*TASK BRIEF:*
Below are the records; copy exactly the lines from the first through the one containing "type data to the AS.", both included, and leave out the pictures.
====== DATA ======
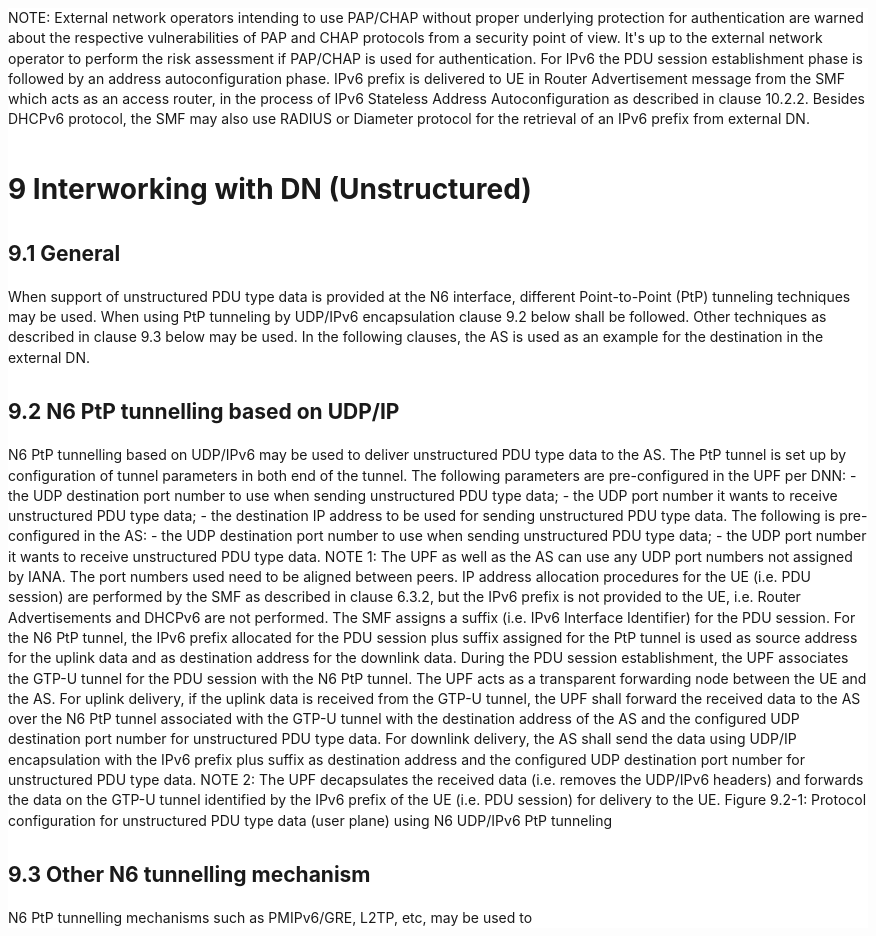 NOTE: External network operators intending to use PAP/CHAP without proper
underlying protection for authentication are warned about the respective
vulnerabilities of PAP and CHAP protocols from a security point of view. It\'s
up to the external network operator to perform the risk assessment if PAP/CHAP
is used for authentication.
For IPv6 the PDU session establishment phase is followed by an address
autoconfiguration phase. IPv6 prefix is delivered to UE in Router
Advertisement message from the SMF which acts as an access router, in the
process of IPv6 Stateless Address Autoconfiguration as described in clause
10.2.2. Besides DHCPv6 protocol, the SMF may also use RADIUS or Diameter
protocol for the retrieval of an IPv6 prefix from external DN.
# 9 Interworking with DN (Unstructured)
## 9.1 General
When support of unstructured PDU type data is provided at the N6 interface,
different Point-to-Point (PtP) tunneling techniques may be used. When using
PtP tunneling by UDP/IPv6 encapsulation clause 9.2 below shall be followed.
Other techniques as described in clause 9.3 below may be used.
In the following clauses, the AS is used as an example for the destination in
the external DN.
## 9.2 N6 PtP tunnelling based on UDP/IP
N6 PtP tunnelling based on UDP/IPv6 may be used to deliver unstructured PDU
type data to the AS.
The PtP tunnel is set up by configuration of tunnel parameters in both end of
the tunnel. The following parameters are pre-configured in the UPF per DNN:
\- the UDP destination port number to use when sending unstructured PDU type
data;
\- the UDP port number it wants to receive unstructured PDU type data;
\- the destination IP address to be used for sending unstructured PDU type
data.
The following is pre-configured in the AS:
\- the UDP destination port number to use when sending unstructured PDU type
data;
\- the UDP port number it wants to receive unstructured PDU type data.
NOTE 1: The UPF as well as the AS can use any UDP port numbers not assigned by
IANA. The port numbers used need to be aligned between peers.
IP address allocation procedures for the UE (i.e. PDU session) are performed
by the SMF as described in clause 6.3.2, but the IPv6 prefix is not provided
to the UE, i.e. Router Advertisements and DHCPv6 are not performed. The SMF
assigns a suffix (i.e. IPv6 Interface Identifier) for the PDU session. For the
N6 PtP tunnel, the IPv6 prefix allocated for the PDU session plus suffix
assigned for the PtP tunnel is used as source address for the uplink data and
as destination address for the downlink data.
During the PDU session establishment, the UPF associates the GTP-U tunnel for
the PDU session with the N6 PtP tunnel.
The UPF acts as a transparent forwarding node between the UE and the AS.
For uplink delivery, if the uplink data is received from the GTP-U tunnel, the
UPF shall forward the received data to the AS over the N6 PtP tunnel
associated with the GTP-U tunnel with the destination address of the AS and
the configured UDP destination port number for unstructured PDU type data.
For downlink delivery, the AS shall send the data using UDP/IP encapsulation
with the IPv6 prefix plus suffix as destination address and the configured UDP
destination port number for unstructured PDU type data.
NOTE 2: The UPF decapsulates the received data (i.e. removes the UDP/IPv6
headers) and forwards the data on the GTP-U tunnel identified by the IPv6
prefix of the UE (i.e. PDU session) for delivery to the UE.
Figure 9.2-1: Protocol configuration for unstructured PDU type data (user
plane) using N6 UDP/IPv6 PtP tunneling
## 9.3 Other N6 tunnelling mechanism
N6 PtP tunnelling mechanisms such as PMIPv6/GRE, L2TP, etc, may be used to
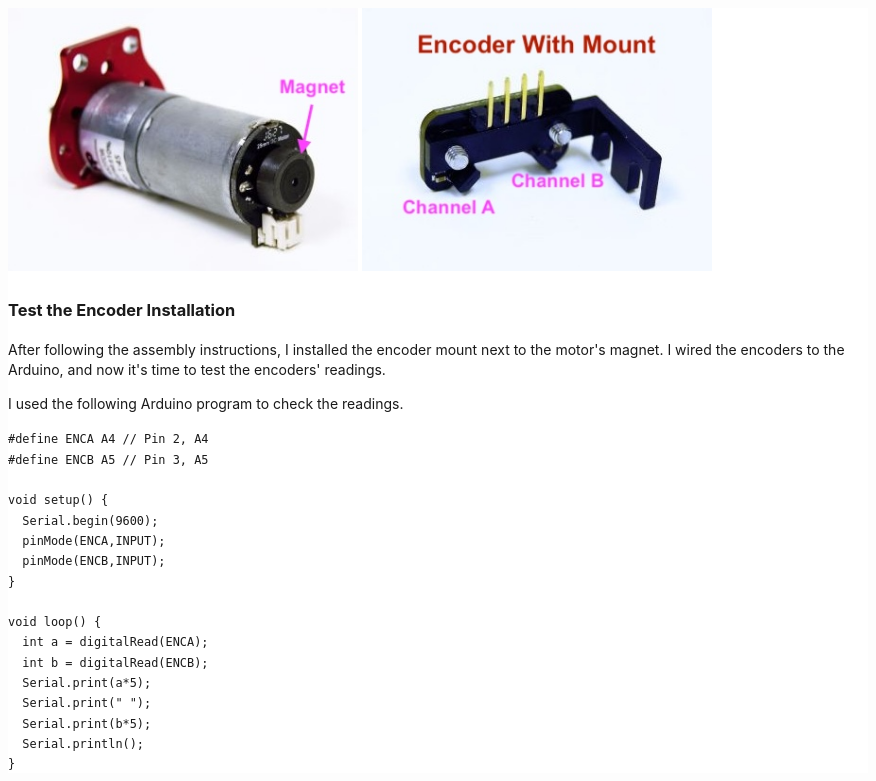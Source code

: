   <img src="/assets/motor_encoder/Assembly_Guide_Magnet.jpeg" width="350" />
</a>
<a href="/assets/motor_encoder/Assembly_Guide_A3144_Mount.jpeg" target="_blank">
  <img src="/assets/motor_encoder/Assembly_Guide_A3144_Mount.jpeg" width="350" />
</a>

### Test the Encoder Installation
After following the assembly instructions, I installed the encoder mount next to the motor's magnet. I wired the encoders to the Arduino, and now it's time to test the encoders' readings. 

I used the following Arduino program to check the readings.

```
#define ENCA A4 // Pin 2, A4
#define ENCB A5 // Pin 3, A5

void setup() {
  Serial.begin(9600);
  pinMode(ENCA,INPUT);
  pinMode(ENCB,INPUT);
}

void loop() {
  int a = digitalRead(ENCA);
  int b = digitalRead(ENCB);
  Serial.print(a*5); 
  Serial.print(" ");
  Serial.print(b*5);
  Serial.println();
}
```
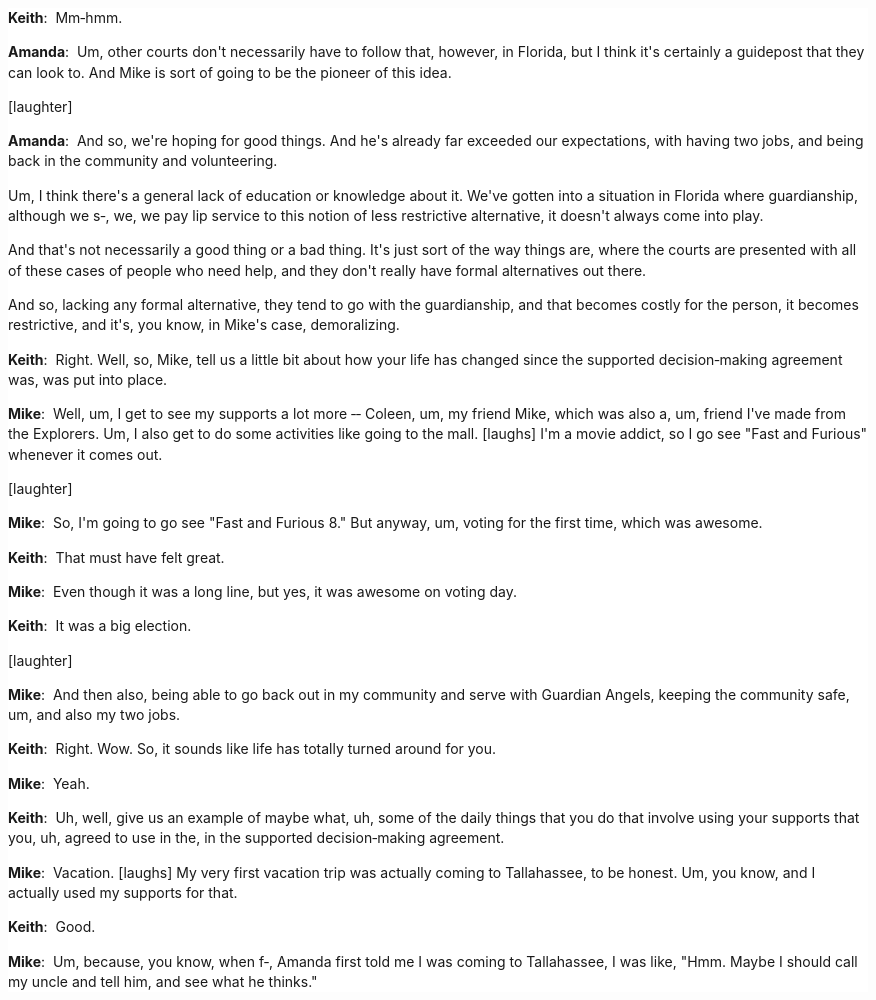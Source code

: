 **Keith**:  Mm‑hmm.

**Amanda**:  Um, other courts don't necessarily have to follow that, however, in Florida, but I think it's certainly a guidepost that they can look to. And Mike is sort of going to be the pioneer of this idea.

[laughter]

**Amanda**:  And so, we're hoping for good things. And he's already far exceeded our expectations, with having two jobs, and being back in the community and volunteering.

Um, I think there's a general lack of education or knowledge about it. We've gotten into a situation in Florida where guardianship, although we s‑, we, we pay lip service to this notion of less restrictive alternative, it doesn't always come into play.

And that's not necessarily a good thing or a bad thing. It's just sort of the way things are, where the courts are presented with all of these cases of people who need help, and they don't really have formal alternatives out there.

And so, lacking any formal alternative, they tend to go with the guardianship, and that becomes costly for the person, it becomes restrictive, and it's, you know, in Mike's case, demoralizing.

**Keith**:  Right. Well, so, Mike, tell us a little bit about how your life has changed since the supported decision‑making agreement was, was put into place.

**Mike**:  Well, um, I get to see my supports a lot more ‑‑ Coleen, um, my friend Mike, which was also a, um, friend I've made from the Explorers. Um, I also get to do some activities like going to the mall. [laughs] I'm a movie addict, so I go see "Fast and Furious" whenever it comes out.

[laughter]

**Mike**:  So, I'm going to go see "Fast and Furious 8." But anyway, um, voting for the first time, which was awesome.

**Keith**:  That must have felt great.

**Mike**:  Even though it was a long line, but yes, it was awesome on voting day.

**Keith**:  It was a big election.

[laughter]

**Mike**:  And then also, being able to go back out in my community and serve with Guardian Angels, keeping the community safe, um, and also my two jobs.

**Keith**:  Right. Wow. So, it sounds like life has totally turned around for you.

**Mike**:  Yeah.

**Keith**:  Uh, well, give us an example of maybe what, uh, some of the daily things that you do that involve using your supports that you, uh, agreed to use in the, in the supported decision‑making agreement.

**Mike**:  Vacation. [laughs] My very first vacation trip was actually coming to Tallahassee, to be honest. Um, you know, and I actually used my supports for that.

**Keith**:  Good.

**Mike**:  Um, because, you know, when f‑, Amanda first told me I was coming to Tallahassee, I was like, "Hmm. Maybe I should call my uncle and tell him, and see what he thinks."
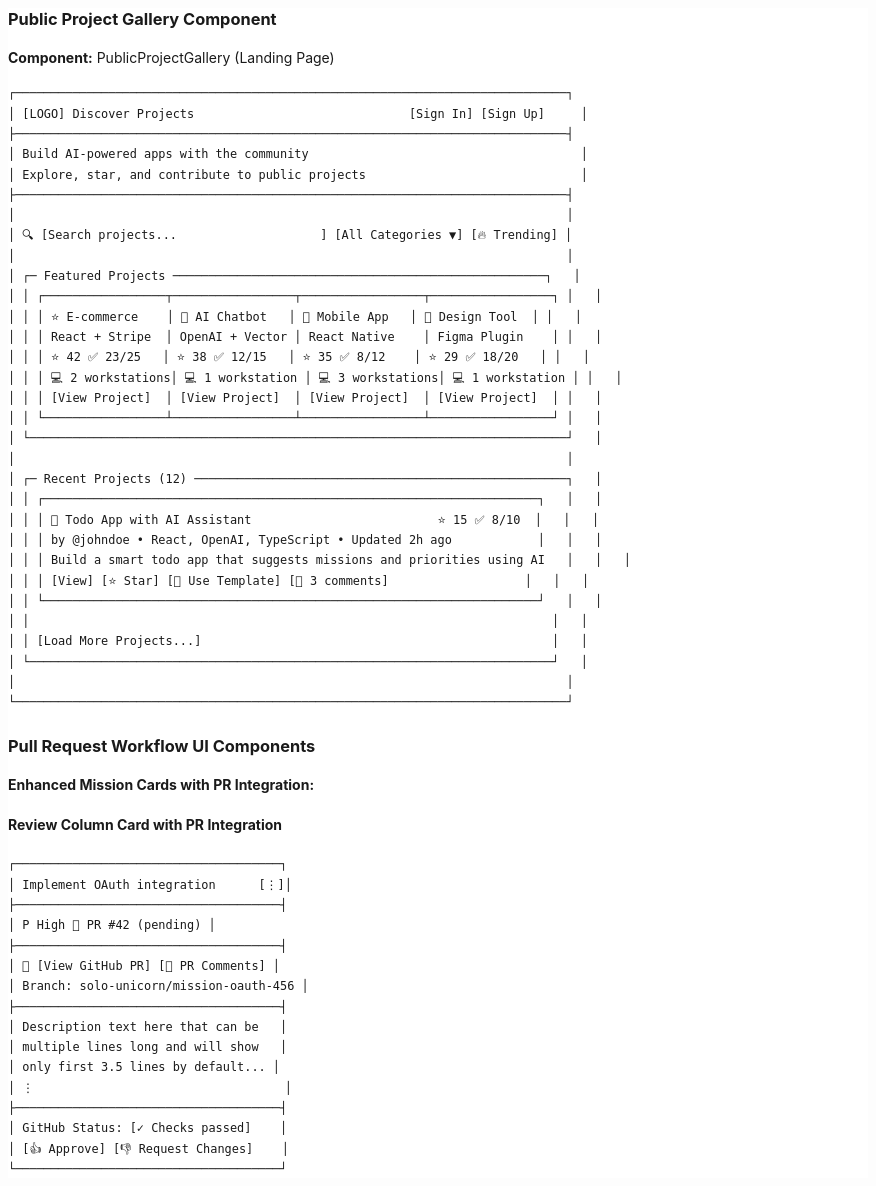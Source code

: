 ### Public Project Gallery Component

**Component:** PublicProjectGallery (Landing Page)

```
┌─────────────────────────────────────────────────────────────────────────────┐
│ [LOGO] Discover Projects                              [Sign In] [Sign Up]     │
├─────────────────────────────────────────────────────────────────────────────┤
│ Build AI-powered apps with the community                                      │
│ Explore, star, and contribute to public projects                              │
├─────────────────────────────────────────────────────────────────────────────┤
│                                                                             │
│ 🔍 [Search projects...                    ] [All Categories ▼] [🔥 Trending] │
│                                                                             │
│ ┌─ Featured Projects ────────────────────────────────────────────────────┐   │
│ │ ┌─────────────────┬─────────────────┬─────────────────┬─────────────────┐ │   │
│ │ │ ⭐ E-commerce    │ 🤖 AI Chatbot   │ 📱 Mobile App   │ 🎨 Design Tool  │ │   │
│ │ │ React + Stripe  │ OpenAI + Vector │ React Native    │ Figma Plugin    │ │   │
│ │ │ ⭐ 42 ✅ 23/25   │ ⭐ 38 ✅ 12/15   │ ⭐ 35 ✅ 8/12    │ ⭐ 29 ✅ 18/20   │ │   │
│ │ │ 💻 2 workstations│ 💻 1 workstation │ 💻 3 workstations│ 💻 1 workstation │ │   │
│ │ │ [View Project]  │ [View Project]  │ [View Project]  │ [View Project]  │ │   │
│ │ └─────────────────┴─────────────────┴─────────────────┴─────────────────┘ │   │
│ └───────────────────────────────────────────────────────────────────────────┘   │
│                                                                             │
│ ┌─ Recent Projects (12) ────────────────────────────────────────────────────┐   │
│ │ ┌─────────────────────────────────────────────────────────────────────┐   │   │
│ │ │ 📄 Todo App with AI Assistant                          ⭐ 15 ✅ 8/10  │   │   │
│ │ │ by @johndoe • React, OpenAI, TypeScript • Updated 2h ago            │   │   │
│ │ │ Build a smart todo app that suggests missions and priorities using AI   │   │   │
│ │ │ [View] [⭐ Star] [🍴 Use Template] [💬 3 comments]                   │   │   │
│ │ └─────────────────────────────────────────────────────────────────────┘   │   │
│ │                                                                         │   │
│ │ [Load More Projects...]                                                 │   │
│ └─────────────────────────────────────────────────────────────────────────┘   │
│                                                                             │
└─────────────────────────────────────────────────────────────────────────────┘
```

### Pull Request Workflow UI Components

**Enhanced Mission Cards with PR Integration:**

#### Review Column Card with PR Integration
```
┌─────────────────────────────────────┐
│ Implement OAuth integration      [⋮]│
├─────────────────────────────────────┤
│ P High 👀 PR #42 (pending) │
├─────────────────────────────────────┤
│ 🔗 [View GitHub PR] [💬 PR Comments] │
│ Branch: solo-unicorn/mission-oauth-456 │
├─────────────────────────────────────┤
│ Description text here that can be   │
│ multiple lines long and will show   │
│ only first 3.5 lines by default... │
│ ⋮                                   │
├─────────────────────────────────────┤
│ GitHub Status: [✓ Checks passed]    │
│ [👍 Approve] [👎 Request Changes]    │
└─────────────────────────────────────┘
```
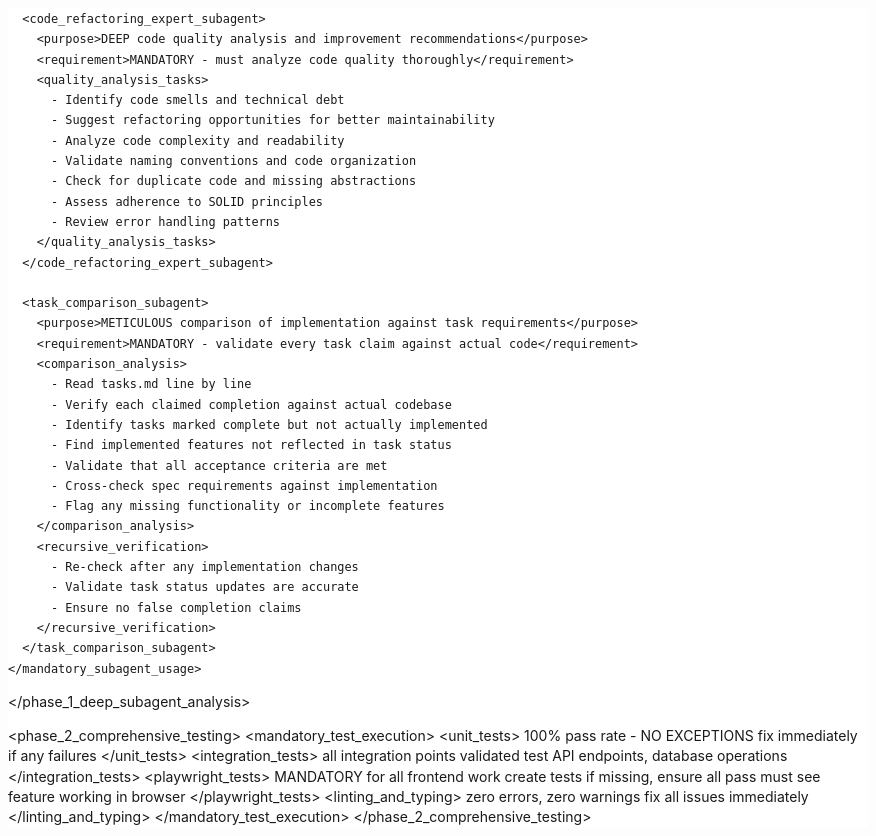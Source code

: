       <code_refactoring_expert_subagent>
        <purpose>DEEP code quality analysis and improvement recommendations</purpose>
        <requirement>MANDATORY - must analyze code quality thoroughly</requirement>
        <quality_analysis_tasks>
          - Identify code smells and technical debt
          - Suggest refactoring opportunities for better maintainability
          - Analyze code complexity and readability
          - Validate naming conventions and code organization
          - Check for duplicate code and missing abstractions
          - Assess adherence to SOLID principles
          - Review error handling patterns
        </quality_analysis_tasks>
      </code_refactoring_expert_subagent>
      
      <task_comparison_subagent>
        <purpose>METICULOUS comparison of implementation against task requirements</purpose>
        <requirement>MANDATORY - validate every task claim against actual code</requirement>
        <comparison_analysis>
          - Read tasks.md line by line
          - Verify each claimed completion against actual codebase
          - Identify tasks marked complete but not actually implemented
          - Find implemented features not reflected in task status
          - Validate that all acceptance criteria are met
          - Cross-check spec requirements against implementation
          - Flag any missing functionality or incomplete features
        </comparison_analysis>
        <recursive_verification>
          - Re-check after any implementation changes
          - Validate task status updates are accurate
          - Ensure no false completion claims
        </recursive_verification>
      </task_comparison_subagent>
    </mandatory_subagent_usage>
  </phase_1_deep_subagent_analysis>

  <phase_2_comprehensive_testing>
    <mandatory_test_execution>
      <unit_tests>
        <requirement>100% pass rate - NO EXCEPTIONS</requirement>
        <action>fix immediately if any failures</action>
      </unit_tests>
      <integration_tests>
        <requirement>all integration points validated</requirement>
        <action>test API endpoints, database operations</action>
      </integration_tests>
      <playwright_tests>
        <requirement>MANDATORY for all frontend work</requirement>
        <action>create tests if missing, ensure all pass</action>
        <validation>must see feature working in browser</validation>
      </playwright_tests>
      <linting_and_typing>
        <requirement>zero errors, zero warnings</requirement>
        <action>fix all issues immediately</action>
      </linting_and_typing>
    </mandatory_test_execution>
  </phase_2_comprehensive_testing>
======
*EXPECTED OUTPUT:*
 NOTE: External network operators intending to use PAP/CHAP without proper
underlying protection for authentication are warned about the respective
vulnerabilities of PAP and CHAP protocols from a security point of view. It\'s
up to the external network operator to perform the risk assessment if PAP/CHAP
is used for authentication.
For IPv6 the PDU session establishment phase is followed by an address
autoconfiguration phase. IPv6 prefix is delivered to UE in Router
Advertisement message from the SMF which acts as an access router, in the
process of IPv6 Stateless Address Autoconfiguration as described in clause
10.2.2. Besides DHCPv6 protocol, the SMF may also use RADIUS or Diameter
protocol for the retrieval of an IPv6 prefix from external DN.
# 9 Interworking with DN (Unstructured)
## 9.1 General
When support of unstructured PDU type data is provided at the N6 interface,
different Point-to-Point (PtP) tunneling techniques may be used. When using
PtP tunneling by UDP/IPv6 encapsulation clause 9.2 below shall be followed.
Other techniques as described in clause 9.3 below may be used.
In the following clauses, the AS is used as an example for the destination in
the external DN.
## 9.2 N6 PtP tunnelling based on UDP/IP
N6 PtP tunnelling based on UDP/IPv6 may be used to deliver unstructured PDU
type data to the AS.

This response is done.